This is a new occasional series at Carrots and Kids, one that's been in the pipeline for a year and is now seeing the light of day thanks to Garden Monkey. It's where I ask gardeners a few simple questions. Imagine we're at the allotment, leaning on our spades, having a bit of a chinwag.
First up is Mark Diacono who, for River Cottage fans, probably needs no introduction. Mark runs Otter Farm, the UK's first climate change farm as well leading the gardening team at River Cottage. He also finds the time to blog, write books, pen articles for magazines and newspapers as well as taking wonderful photographs. In short he's inspirational. Thanks for answering my questions Mark.
What
do is the best way to get children interested in gardening? Sowing seeds is fine but planting seedlings means they are playing
with a plant straight away. Once the seeds start growing, that’s where
the magic starts, so doing both gets away from the old thing of work now/fun
later. Microleaves too – sowing some now and eating
them as tiny seedlings in a week really works a treat. And tasting some
of the seeds/seedlings yr planting gets anticipation going.
Did
you have a childhood interest in gardening? No Who, or what, sparked it? My wife’s
interest, about 9 years ago.
What always defies your best efforts at growing? Cauliflowers – usually fail to form a lovely classic head. Having said that, it’s fairly pointless growing them – all that work, all that time in the ground and you get one lunch!
What
is your front garden like and what, if anything, do you plan to change? No front garden, but some fields out the back. It has a lot of
orchards and a vineyard with a small bit of forest garden and veg patch – I’d like the ‘rooms’ as they are at the mo to turn into one
big integrated whole.
How do you think is the best way to learn - just doing it and making mistakes or are courses useful? Or finding a gardener to take you under their wing? Both, but I think coming into contact with inspirational people makes the most significant leaps happen – people whose ideas spark some off in your own mind.
Someone
asks you, "Is the Chelsea Flower Show worth going to?", what do you
say?
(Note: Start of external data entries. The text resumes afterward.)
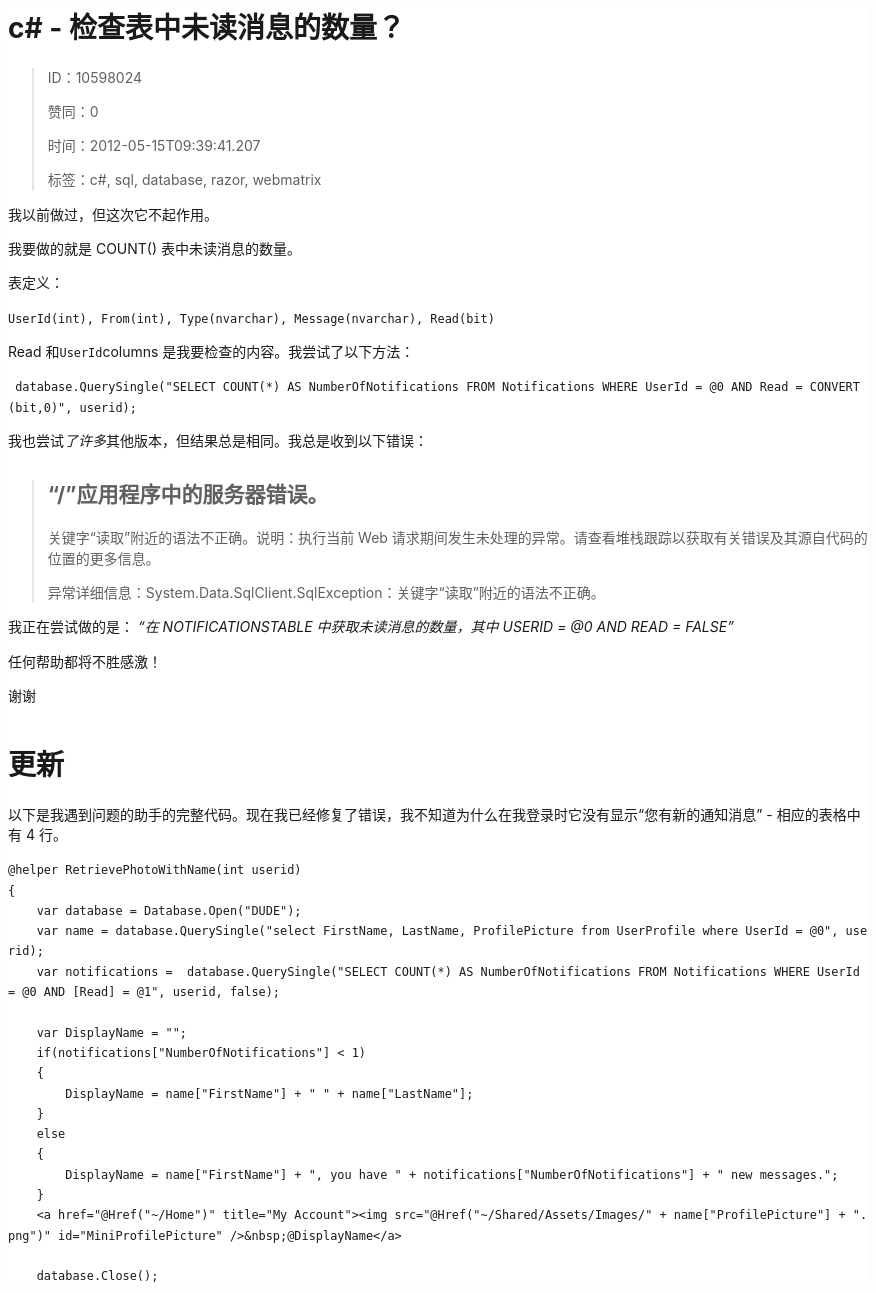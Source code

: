 # c# - 检查表中未读消息的数量？

> ID：10598024
> 
> 赞同：0
> 
> 时间：2012-05-15T09:39:41.207
> 
> 标签：c#, sql, database, razor, webmatrix

我以前做过，但这次它不起作用。

我要做的就是 COUNT() 表中未读消息的数量。

表定义：

```
UserId(int), From(int), Type(nvarchar), Message(nvarchar), Read(bit) 
```

Read 和`UserId`columns 是我要检查的内容。我尝试了以下方法：

```
 database.QuerySingle("SELECT COUNT(*) AS NumberOfNotifications FROM Notifications WHERE UserId = @0 AND Read = CONVERT(bit,0)", userid); 
```

我也尝试*了许多*其他版本，但结果总是相同。我总是收到以下错误：

> ## “/”应用程序中的服务器错误。
> 
> 关键字“读取”附近的语法不正确。说明：执行当前 Web 请求期间发生未处理的异常。请查看堆栈跟踪以获取有关错误及其源自代码的位置的更多信息。
> 
> 异常详细信息：System.Data.SqlClient.SqlException：关键字“读取”附近的语法不正确。

我正在尝试做的是： *“在 NOTIFICATIONSTABLE 中获取未读消息的数量，其中 USERID = @0 AND READ = FALSE”*

任何帮助都将不胜感激！

谢谢

# 更新

以下是我遇到问题的助手的完整代码。现在我已经修复了错误，我不知道为什么在我登录时它没有显示“您有新的通知消息” - 相应的表格中有 4 行。

```
@helper RetrievePhotoWithName(int userid)
{
    var database = Database.Open("DUDE");
    var name = database.QuerySingle("select FirstName, LastName, ProfilePicture from UserProfile where UserId = @0", userid);
    var notifications =  database.QuerySingle("SELECT COUNT(*) AS NumberOfNotifications FROM Notifications WHERE UserId = @0 AND [Read] = @1", userid, false);

    var DisplayName = "";
    if(notifications["NumberOfNotifications"] < 1)
    {
        DisplayName = name["FirstName"] + " " + name["LastName"];
    }
    else
    {
        DisplayName = name["FirstName"] + ", you have " + notifications["NumberOfNotifications"] + " new messages.";
    }
    <a href="@Href("~/Home")" title="My Account"><img src="@Href("~/Shared/Assets/Images/" + name["ProfilePicture"] + ".png")" id="MiniProfilePicture" />&nbsp;@DisplayName</a>

    database.Close();
```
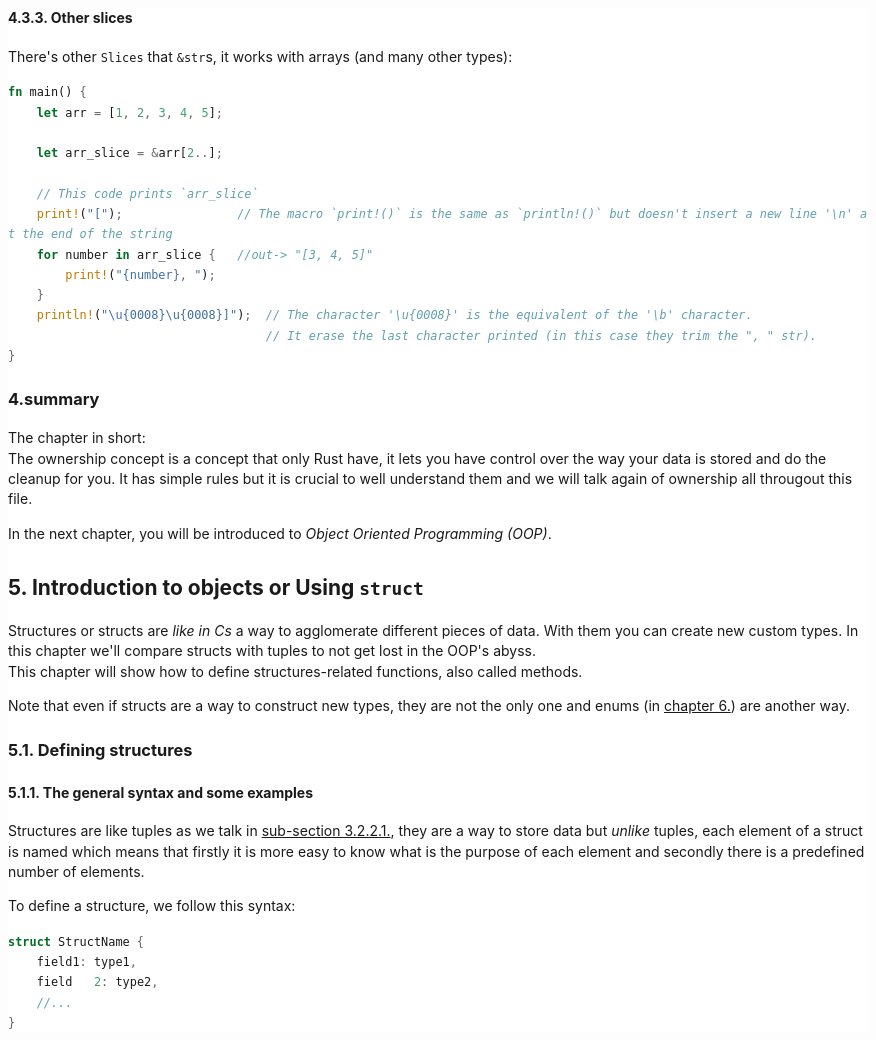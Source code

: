#### 4.3.3. Other slices
There's other `Slices` that `&str`s, it works with arrays (and many other types):
```rust
fn main() {
	let arr = [1, 2, 3, 4, 5];

	let arr_slice = &arr[2..];

	// This code prints `arr_slice`
	print!("[");				// The macro `print!()` is the same as `println!()` but doesn't insert a new line '\n' at the end of the string
	for number in arr_slice {	//out-> "[3, 4, 5]"
		print!("{number}, ");
	}
	println!("\u{0008}\u{0008}]");	// The character '\u{0008}' is the equivalent of the '\b' character. 
									// It erase the last character printed (in this case they trim the ", " str).
}
```


### 4.summary
The chapter in short:  
The ownership concept is a concept that only Rust have, it lets you have control over the way your data is stored and do the cleanup for you. It has simple rules but it is crucial to well understand them and we will talk again of ownership all througout this file.

In the next chapter, you will be introduced to _Object Oriented Programming (OOP)_.

## 5. Introduction to objects or Using `struct`
Structures or structs are _like in Cs_ a way to agglomerate different pieces of data. With them you can create new custom types. In this chapter we'll compare structs with tuples to not get lost in the OOP's abyss.  
This chapter will show how to define structures-related functions, also called methods.

Note that even if structs are a way to construct new types, they are not the only one and enums (in [chapter 6.](#6-enumarations-and-pattern-matching)) are another way.

### 5.1. Defining structures
#### 5.1.1. The general syntax and some examples
Structures are like tuples as we talk in [sub-section 3.2.2.1.](#3221-tuples), they are a way to store data but _unlike_ tuples, each element of a struct is named which means that firstly it is more easy to know what is the purpose of each element and secondly there is a predefined number of elements.

To define a structure, we follow this syntax:
```rust
struct StructName {
	field1: type1,
	field	2: type2,
	//...
}
```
Yes. It shouldn’t be my cup off tea –
hardly any edibles, big budgets, reasonably unsustainable etc, it’s the
gardening equivalent of Christmas, but it’s the one time when the world
looks at gardening and it genuinely gets people inspired to grow or to at least
take an interest in the growing spaces around them. And it’s a lot of
fun.
Is
there a new vegetable or ornamental plant are you growing this year? A pluot – cross between a plum and
an apricot.
Tell
us your favourite joke. Bloke goes into a butchers and says ‘I’ll have a pound of
steak and kiddley please’ And the butcher says ‘You
mean steak and kidney dont you…’ And the
bloke says ‘That’s what I said diddle I?’ I know, it’s
poor.
There are many suggestions for dealing with slugs. What works for you? Slug pubs. Bottom few inches sliced off a plastic drink bottle and sunk into the ground, filled with cheap beer, with a roof ridge tile placed over the top to shade and keep it cool. Slugs love it, drink and fall in and die. Tip the lot onto the compost heap.